■ Your instructions: Only the lines from the one with "In the above" to the end of the records are wanted, each repeated exactly, both ends included.

■ Material provided:
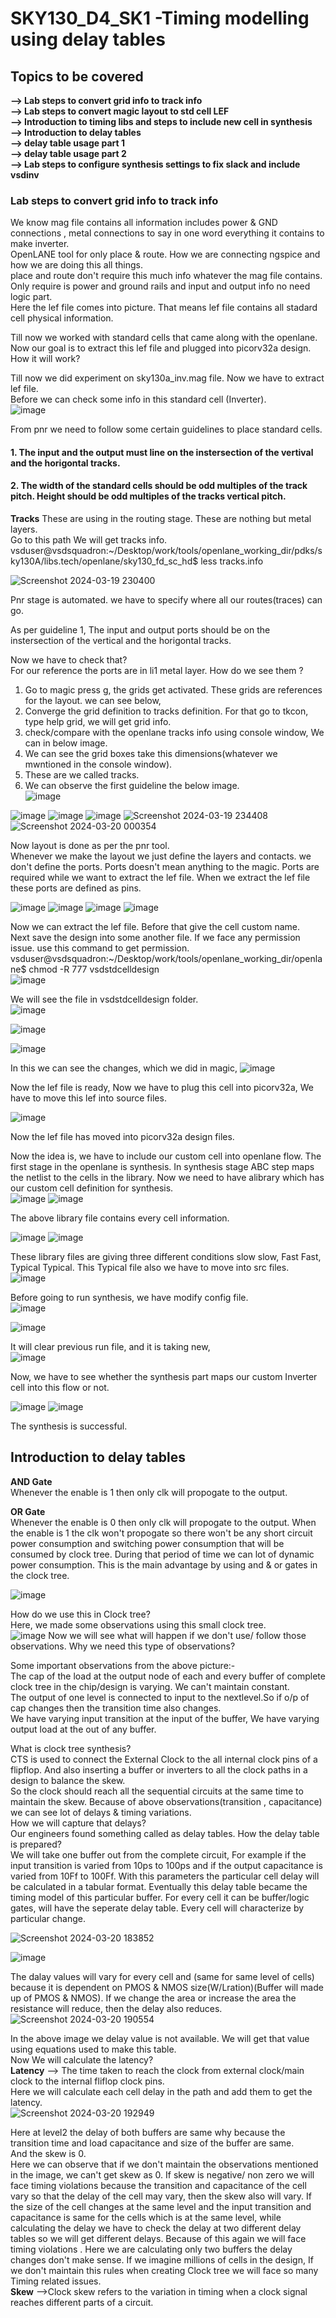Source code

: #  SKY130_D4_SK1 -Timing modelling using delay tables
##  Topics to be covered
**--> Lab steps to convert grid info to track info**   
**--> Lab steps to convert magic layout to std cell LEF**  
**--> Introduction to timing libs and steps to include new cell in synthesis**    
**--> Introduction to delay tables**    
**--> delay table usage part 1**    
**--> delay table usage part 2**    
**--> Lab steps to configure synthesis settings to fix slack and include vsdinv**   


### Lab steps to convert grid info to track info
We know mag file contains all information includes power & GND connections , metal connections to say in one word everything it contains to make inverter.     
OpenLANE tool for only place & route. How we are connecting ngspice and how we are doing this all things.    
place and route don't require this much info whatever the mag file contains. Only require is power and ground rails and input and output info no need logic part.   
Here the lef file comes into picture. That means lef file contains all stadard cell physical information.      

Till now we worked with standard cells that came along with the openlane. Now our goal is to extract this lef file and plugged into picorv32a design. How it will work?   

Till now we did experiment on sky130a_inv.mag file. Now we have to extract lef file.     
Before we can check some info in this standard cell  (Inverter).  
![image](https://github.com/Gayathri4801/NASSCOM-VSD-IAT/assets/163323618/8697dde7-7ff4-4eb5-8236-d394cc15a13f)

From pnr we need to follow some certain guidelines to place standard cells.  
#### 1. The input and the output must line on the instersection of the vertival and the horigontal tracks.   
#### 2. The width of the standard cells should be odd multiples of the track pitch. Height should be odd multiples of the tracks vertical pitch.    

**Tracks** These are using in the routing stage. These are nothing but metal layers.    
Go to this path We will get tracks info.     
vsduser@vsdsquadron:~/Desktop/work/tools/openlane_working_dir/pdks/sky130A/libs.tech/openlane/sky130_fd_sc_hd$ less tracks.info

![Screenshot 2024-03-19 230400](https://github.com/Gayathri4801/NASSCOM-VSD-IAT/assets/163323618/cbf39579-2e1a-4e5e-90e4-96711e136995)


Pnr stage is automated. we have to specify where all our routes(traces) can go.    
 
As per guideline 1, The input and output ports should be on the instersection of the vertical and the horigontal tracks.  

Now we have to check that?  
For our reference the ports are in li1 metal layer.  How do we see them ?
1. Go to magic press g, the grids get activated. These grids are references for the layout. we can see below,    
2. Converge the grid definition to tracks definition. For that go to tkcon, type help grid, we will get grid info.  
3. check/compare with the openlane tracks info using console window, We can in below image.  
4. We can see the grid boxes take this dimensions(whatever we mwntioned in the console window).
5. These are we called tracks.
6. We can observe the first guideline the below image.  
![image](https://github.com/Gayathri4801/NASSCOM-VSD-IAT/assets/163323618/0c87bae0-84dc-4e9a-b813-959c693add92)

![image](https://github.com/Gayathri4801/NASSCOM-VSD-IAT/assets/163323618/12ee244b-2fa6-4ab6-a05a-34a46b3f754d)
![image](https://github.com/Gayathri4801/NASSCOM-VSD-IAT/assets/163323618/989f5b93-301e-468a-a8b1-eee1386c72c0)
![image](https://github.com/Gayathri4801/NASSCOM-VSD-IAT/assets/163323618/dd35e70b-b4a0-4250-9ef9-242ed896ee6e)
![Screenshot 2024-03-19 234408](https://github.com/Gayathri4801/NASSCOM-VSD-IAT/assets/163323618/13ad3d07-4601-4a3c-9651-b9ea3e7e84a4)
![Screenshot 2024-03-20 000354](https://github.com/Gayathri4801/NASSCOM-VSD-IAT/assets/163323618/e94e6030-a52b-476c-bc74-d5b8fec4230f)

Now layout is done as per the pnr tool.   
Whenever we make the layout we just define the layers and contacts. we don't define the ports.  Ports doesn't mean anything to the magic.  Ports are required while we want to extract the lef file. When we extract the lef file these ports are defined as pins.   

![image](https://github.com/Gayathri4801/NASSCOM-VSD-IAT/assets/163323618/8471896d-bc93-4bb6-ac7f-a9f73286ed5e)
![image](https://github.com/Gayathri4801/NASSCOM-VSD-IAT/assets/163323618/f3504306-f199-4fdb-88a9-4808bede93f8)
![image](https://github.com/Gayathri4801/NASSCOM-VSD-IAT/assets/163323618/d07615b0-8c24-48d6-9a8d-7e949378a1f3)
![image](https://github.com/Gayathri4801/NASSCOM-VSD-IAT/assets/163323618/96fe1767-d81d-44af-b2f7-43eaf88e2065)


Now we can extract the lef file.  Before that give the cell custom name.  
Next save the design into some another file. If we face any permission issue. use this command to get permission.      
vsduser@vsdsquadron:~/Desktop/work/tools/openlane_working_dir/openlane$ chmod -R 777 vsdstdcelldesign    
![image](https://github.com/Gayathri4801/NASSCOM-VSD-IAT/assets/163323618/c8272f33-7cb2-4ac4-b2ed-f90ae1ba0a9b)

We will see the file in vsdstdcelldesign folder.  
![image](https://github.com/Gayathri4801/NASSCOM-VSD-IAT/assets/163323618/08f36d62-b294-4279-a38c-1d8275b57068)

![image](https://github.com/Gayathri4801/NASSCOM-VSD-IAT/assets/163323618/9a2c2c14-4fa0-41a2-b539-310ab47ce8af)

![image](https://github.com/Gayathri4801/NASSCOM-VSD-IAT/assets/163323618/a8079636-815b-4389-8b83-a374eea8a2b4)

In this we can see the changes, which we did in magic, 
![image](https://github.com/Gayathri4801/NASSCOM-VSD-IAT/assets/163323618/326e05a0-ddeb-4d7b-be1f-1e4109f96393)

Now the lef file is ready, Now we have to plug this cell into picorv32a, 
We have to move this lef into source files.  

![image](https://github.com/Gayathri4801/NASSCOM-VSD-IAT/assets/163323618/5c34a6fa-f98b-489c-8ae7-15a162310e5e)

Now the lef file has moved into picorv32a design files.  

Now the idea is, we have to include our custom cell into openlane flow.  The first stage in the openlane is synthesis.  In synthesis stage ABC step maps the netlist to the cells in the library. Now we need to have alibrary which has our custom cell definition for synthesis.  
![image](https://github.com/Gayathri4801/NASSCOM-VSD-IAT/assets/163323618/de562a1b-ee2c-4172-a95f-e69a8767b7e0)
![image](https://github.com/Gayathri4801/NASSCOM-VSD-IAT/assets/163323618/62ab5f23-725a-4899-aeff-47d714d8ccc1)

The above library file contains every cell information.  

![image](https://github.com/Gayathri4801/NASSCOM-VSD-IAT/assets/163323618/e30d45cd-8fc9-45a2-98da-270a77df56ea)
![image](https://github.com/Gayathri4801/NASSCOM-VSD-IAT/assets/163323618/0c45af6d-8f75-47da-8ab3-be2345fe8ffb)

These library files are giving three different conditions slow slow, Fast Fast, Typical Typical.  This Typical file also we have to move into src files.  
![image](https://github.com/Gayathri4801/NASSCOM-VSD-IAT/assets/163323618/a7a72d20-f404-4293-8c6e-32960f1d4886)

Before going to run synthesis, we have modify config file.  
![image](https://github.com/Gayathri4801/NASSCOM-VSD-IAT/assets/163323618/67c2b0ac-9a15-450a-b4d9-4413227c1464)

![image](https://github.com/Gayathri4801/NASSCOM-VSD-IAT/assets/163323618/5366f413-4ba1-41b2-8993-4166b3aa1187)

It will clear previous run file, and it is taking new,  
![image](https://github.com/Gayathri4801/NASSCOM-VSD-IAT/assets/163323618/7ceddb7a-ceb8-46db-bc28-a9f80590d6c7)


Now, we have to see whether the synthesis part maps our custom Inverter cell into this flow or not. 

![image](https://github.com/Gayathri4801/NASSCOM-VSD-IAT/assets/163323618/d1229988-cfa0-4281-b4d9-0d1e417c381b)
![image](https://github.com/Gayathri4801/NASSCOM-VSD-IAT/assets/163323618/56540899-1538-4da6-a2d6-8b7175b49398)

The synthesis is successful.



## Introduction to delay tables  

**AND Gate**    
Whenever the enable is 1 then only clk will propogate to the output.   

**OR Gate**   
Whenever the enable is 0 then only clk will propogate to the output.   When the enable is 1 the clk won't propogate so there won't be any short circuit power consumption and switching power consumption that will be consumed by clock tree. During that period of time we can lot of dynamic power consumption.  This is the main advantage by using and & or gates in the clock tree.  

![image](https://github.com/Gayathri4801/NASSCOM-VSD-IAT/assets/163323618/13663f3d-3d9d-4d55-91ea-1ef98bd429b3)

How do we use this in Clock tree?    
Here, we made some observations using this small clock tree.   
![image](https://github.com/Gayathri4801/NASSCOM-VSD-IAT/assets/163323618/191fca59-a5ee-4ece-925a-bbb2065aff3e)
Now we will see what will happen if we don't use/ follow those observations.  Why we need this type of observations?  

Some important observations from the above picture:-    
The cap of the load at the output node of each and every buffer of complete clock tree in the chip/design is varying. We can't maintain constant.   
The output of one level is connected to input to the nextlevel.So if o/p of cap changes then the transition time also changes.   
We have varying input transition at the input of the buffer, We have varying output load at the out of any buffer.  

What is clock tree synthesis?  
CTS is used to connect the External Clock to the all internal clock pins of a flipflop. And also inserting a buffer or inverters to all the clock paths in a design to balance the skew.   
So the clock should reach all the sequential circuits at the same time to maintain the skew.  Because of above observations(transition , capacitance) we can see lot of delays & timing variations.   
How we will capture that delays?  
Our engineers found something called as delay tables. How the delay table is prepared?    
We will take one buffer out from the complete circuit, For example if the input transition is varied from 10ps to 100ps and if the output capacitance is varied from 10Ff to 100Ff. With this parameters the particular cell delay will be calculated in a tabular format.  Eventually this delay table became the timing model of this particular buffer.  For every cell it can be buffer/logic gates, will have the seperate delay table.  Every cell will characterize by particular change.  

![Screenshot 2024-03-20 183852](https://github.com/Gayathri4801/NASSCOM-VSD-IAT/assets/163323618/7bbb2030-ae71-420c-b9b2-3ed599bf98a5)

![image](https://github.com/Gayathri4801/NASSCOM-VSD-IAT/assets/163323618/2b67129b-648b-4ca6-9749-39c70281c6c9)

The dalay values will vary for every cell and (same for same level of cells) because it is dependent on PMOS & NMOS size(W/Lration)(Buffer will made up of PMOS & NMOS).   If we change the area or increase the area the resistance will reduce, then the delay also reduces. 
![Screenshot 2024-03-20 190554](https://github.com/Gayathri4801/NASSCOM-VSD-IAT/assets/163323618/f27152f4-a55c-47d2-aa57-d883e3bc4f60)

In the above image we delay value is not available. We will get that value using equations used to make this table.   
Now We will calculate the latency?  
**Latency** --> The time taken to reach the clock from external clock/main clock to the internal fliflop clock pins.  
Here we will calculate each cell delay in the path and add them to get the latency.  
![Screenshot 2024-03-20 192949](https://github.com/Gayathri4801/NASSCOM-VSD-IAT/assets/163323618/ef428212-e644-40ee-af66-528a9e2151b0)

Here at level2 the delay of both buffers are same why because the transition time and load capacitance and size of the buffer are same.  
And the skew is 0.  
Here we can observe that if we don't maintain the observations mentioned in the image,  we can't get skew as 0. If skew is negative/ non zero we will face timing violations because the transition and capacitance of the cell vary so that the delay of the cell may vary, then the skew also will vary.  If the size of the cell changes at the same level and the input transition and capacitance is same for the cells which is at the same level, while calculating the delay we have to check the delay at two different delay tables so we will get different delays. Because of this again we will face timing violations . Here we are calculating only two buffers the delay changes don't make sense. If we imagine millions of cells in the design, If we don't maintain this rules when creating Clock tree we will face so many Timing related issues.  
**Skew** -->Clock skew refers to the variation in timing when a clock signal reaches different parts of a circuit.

■ Answer to this problem:
In the above image we delay value is not available. We will get that value using equations used to make this table.   
Now We will calculate the latency?  
**Latency** --> The time taken to reach the clock from external clock/main clock to the internal fliflop clock pins.  
Here we will calculate each cell delay in the path and add them to get the latency.  
![Screenshot 2024-03-20 192949](https://github.com/Gayathri4801/NASSCOM-VSD-IAT/assets/163323618/ef428212-e644-40ee-af66-528a9e2151b0)

Here at level2 the delay of both buffers are same why because the transition time and load capacitance and size of the buffer are same.  
And the skew is 0.  
Here we can observe that if we don't maintain the observations mentioned in the image,  we can't get skew as 0. If skew is negative/ non zero we will face timing violations because the transition and capacitance of the cell vary so that the delay of the cell may vary, then the skew also will vary.  If the size of the cell changes at the same level and the input transition and capacitance is same for the cells which is at the same level, while calculating the delay we have to check the delay at two different delay tables so we will get different delays. Because of this again we will face timing violations . Here we are calculating only two buffers the delay changes don't make sense. If we imagine millions of cells in the design, If we don't maintain this rules when creating Clock tree we will face so many Timing related issues.  
**Skew** -->Clock skew refers to the variation in timing when a clock signal reaches different parts of a circuit.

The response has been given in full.